As a very young man, I found these imperious decrees alarming;  had I truly 'understood'?  Apparently I had, as, gradually, more secrets were revealed to me through ancient reel-to-reel tape-recordings of Lubich or privately circulated documents - flimsy sheets of pale and fuzzy carbon copies.  I learned for example, that we internal members of the movement were one soul and that Chiara was at its centre: the source of all understanding.  In her own words: 'There is no unity except where personality no longer exists' (Nuova Umanita* (2007/6) 174, pp 605-611) or ‘Every soul of the Focolare must be an expression of me and nothing else.’ (unpublished manuscript, Rome 23/11/50)  Particularly alluring were tit-bits we were fed of Lubich's summer of visions in 1949, known as 'the Paradise of 1949'. 


There was strong encouragement for the internal members to recognise Lubich as our true Mother.  The first time I saw her in person at a week-long meeting held at the Movement's centre at Rocca di Papa, near Rome, the leader of the male members of the Movement in London stood behind me during one of her speeches whispering in my ear, 'Don't you feel she is your Mother?'  In meetings restricted to internal members, we sang what were virtually hymns to Lubich, addressing her as 'Mamma'. On the other hand, our real mothers were somewhat reduced in status by the nickname 'mammine' (little mothers). 


We were also encouraged to write personal letters to Lubich about our spiritual progress in the Movement.   And also to ask her for ‘new names’ (after all, doesn't the mother name the child?)   One of the male leaders in the Movement was known as 'Maras' (Maria Assunta), an acquaintance of mine was dubbed 'Alleluia'.  Some of these names seemed like a joke - such as 'Ignis', a make of white goods, or Sprint, which was bestowed on a young Swiss girl.  On request, Lubich would also give out a personal 'Word of Life', usually a brief quote from the New Testament.  We genuinely believed that these choices were inspired and destined for us alone, even though Lubich knew few of us personally.


I wrote to 'Chiara' dozens of times (these letters were screened twice - firstly by our local leaders and again by her personal multilingual 'secretariat' - to ensure that she would only receive letters that 'would give her joy' and presumably show we had 'understood').  The only time I ever received a reply was via her personal secretary Guilia Folonari (new name: Eli), when I was living in the Movement's new centre for men in Liverpool of which I was a founder member.
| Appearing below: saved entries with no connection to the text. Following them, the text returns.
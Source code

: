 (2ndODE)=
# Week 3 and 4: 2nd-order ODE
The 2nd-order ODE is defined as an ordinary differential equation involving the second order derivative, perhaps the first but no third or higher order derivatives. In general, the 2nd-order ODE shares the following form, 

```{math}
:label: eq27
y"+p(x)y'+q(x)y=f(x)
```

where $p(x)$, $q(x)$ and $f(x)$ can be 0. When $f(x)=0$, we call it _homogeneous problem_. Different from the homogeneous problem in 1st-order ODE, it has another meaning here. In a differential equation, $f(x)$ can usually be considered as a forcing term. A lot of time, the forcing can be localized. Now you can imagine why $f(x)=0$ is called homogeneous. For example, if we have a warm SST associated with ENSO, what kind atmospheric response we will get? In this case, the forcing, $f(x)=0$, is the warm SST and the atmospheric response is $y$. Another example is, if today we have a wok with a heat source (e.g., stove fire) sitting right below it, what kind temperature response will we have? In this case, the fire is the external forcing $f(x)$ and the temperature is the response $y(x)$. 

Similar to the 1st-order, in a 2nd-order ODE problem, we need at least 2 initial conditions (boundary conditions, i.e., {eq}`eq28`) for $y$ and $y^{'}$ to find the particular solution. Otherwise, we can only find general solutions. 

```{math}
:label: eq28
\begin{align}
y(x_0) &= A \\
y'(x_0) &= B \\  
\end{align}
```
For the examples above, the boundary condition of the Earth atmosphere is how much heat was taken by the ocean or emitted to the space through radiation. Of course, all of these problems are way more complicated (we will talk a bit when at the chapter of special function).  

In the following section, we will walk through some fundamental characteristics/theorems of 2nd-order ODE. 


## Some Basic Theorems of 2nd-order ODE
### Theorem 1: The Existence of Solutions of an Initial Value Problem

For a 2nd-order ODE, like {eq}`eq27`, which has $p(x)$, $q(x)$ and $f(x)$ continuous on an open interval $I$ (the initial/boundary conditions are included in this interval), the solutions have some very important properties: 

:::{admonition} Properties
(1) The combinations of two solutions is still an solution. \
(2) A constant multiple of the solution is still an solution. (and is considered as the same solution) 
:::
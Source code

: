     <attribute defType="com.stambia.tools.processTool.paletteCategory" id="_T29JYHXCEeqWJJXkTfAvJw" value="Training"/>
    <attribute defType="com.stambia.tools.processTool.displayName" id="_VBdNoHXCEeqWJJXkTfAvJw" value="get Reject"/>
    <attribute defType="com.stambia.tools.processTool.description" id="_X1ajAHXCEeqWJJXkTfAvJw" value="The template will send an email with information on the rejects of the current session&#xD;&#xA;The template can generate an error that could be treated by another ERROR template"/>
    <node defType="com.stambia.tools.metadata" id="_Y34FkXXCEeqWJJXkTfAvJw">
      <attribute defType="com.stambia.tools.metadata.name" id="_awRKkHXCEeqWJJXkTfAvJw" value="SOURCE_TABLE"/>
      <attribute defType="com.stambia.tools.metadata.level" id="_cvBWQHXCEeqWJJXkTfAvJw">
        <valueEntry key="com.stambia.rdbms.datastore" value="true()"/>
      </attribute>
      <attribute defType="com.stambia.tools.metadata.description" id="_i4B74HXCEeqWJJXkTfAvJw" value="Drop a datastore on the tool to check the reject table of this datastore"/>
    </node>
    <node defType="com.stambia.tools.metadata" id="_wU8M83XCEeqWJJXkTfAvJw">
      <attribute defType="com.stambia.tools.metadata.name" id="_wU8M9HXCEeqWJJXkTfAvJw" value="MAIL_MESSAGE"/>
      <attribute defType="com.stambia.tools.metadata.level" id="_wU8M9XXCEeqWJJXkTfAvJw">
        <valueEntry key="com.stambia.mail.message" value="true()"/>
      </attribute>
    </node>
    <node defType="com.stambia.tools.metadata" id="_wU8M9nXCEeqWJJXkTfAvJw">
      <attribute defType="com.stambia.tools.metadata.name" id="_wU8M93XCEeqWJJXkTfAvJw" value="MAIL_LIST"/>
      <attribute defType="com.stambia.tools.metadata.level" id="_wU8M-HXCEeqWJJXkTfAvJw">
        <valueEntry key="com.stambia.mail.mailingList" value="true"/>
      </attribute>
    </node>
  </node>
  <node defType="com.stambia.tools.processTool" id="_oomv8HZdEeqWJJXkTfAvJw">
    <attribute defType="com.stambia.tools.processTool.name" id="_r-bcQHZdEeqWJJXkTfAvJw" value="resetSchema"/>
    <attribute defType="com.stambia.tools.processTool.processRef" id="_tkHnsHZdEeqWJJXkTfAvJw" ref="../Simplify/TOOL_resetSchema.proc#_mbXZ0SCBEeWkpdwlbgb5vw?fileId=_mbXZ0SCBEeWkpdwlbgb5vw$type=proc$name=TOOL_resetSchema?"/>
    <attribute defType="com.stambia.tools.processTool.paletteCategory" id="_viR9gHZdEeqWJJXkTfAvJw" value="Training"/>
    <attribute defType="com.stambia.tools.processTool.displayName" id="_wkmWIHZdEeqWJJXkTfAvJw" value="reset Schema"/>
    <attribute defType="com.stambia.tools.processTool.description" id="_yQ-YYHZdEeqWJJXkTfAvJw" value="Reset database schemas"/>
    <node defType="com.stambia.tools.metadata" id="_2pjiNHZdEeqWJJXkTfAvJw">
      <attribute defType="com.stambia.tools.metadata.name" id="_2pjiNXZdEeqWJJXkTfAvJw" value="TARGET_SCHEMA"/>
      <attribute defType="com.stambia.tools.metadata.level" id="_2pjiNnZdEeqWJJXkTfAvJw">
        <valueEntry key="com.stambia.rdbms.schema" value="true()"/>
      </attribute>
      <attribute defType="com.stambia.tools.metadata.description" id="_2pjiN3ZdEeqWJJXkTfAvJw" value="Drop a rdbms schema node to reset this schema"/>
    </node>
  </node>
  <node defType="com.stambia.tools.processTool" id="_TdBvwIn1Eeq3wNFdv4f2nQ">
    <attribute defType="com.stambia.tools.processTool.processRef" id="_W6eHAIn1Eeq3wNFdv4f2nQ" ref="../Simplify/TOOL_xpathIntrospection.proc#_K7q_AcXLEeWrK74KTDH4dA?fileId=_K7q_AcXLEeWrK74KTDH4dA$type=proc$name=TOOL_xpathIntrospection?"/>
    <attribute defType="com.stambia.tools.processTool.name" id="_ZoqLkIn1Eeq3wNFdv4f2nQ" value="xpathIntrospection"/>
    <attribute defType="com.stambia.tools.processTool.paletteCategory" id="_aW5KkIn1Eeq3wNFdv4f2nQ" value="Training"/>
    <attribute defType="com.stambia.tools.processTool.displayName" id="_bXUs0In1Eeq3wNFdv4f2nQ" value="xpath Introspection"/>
I had written that I now realised she was my true mother.  'Chiara was VERY happy with your letter,' Eli assured me. 


One practice I found difficult to accept was stampeding after Chiara and trying to get as close to her as possible whenever she appeared in public.  But it was compulsory - otherwise you hadn't 'understood'.   In the early seventies, when I was serving my two year 'novitiate' at the Focolare 'town' of Loppiano in Tuscany, a young man from England turned up out of the blue, having seen a programme about Loppiano made by the BBC.  I had been appointed his 'guardian angel' and, following a visit by Chiara Lubich at which he had witnessed the frantic expectancy, the cheering, wild applause, standing on chairs and near-hysteria at her appearance, and the way the crowds clustered around her until she managed to squeeze through the front door of her house, I asked him what his first impression of Chiara had been.  'A bit like the Queen,' he solemnly replied.


In her later years, the focus on promoting the figure of Chiara Lubich increased markedly.  Tremendous efforts were focused on securing secular awards for her, including numerous honorary degrees in subjects as varied as Psychology, Business and Economics, Social Sciences and Art, and promoting her as a heroine of global significance, like Mother Teresa (see Chiara Lubich Wikipedia entry). It was rumoured in the period 1995-2004 that she would only visit centres of the Movement in various parts of the world if you had secured an award for her.  Her major secular awards included the UNESCO 1996 Prize for Peace Education, the Council of Europe 1998 Human Rights Prize and the Grand Merit Cross from The Federal Republic of Germany.  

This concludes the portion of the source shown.